• [ACTIVITY] For this exercise, return the line containing "- Palazzo, S." and every line after it through the end of the records below, without alteration.

• [Plain-text document sources]
.....
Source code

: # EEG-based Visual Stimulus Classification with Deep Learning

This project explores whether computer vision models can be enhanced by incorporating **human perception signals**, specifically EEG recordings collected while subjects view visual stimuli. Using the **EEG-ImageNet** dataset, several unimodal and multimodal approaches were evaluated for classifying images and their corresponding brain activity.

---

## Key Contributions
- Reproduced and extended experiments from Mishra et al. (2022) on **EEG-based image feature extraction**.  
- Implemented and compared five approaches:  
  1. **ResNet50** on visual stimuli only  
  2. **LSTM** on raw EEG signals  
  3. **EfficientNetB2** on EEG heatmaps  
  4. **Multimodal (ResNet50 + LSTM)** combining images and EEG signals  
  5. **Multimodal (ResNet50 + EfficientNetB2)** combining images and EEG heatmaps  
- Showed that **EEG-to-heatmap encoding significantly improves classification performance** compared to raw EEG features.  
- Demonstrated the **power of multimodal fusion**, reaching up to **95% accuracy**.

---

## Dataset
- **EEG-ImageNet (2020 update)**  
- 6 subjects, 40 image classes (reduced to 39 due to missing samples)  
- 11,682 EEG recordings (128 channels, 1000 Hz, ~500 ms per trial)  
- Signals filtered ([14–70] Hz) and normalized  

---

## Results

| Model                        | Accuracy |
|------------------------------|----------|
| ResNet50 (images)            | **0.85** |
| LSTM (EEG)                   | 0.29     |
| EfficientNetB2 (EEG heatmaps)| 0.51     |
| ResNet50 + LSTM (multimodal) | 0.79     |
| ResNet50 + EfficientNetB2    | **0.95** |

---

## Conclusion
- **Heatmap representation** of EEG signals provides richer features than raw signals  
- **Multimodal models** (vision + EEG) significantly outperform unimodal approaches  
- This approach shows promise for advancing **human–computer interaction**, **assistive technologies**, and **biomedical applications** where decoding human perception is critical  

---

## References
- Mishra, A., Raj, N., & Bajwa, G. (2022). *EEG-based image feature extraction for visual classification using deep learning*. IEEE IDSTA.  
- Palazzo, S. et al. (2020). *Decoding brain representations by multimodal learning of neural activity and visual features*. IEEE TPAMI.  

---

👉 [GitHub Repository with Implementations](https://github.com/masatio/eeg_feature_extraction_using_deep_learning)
.....
• [RESULT OF THIS TASK]
- Palazzo, S. et al. (2020). *Decoding brain representations by multimodal learning of neural activity and visual features*. IEEE TPAMI.  

---

👉 [GitHub Repository with Implementations](https://github.com/masatio/eeg_feature_extraction_using_deep_learning)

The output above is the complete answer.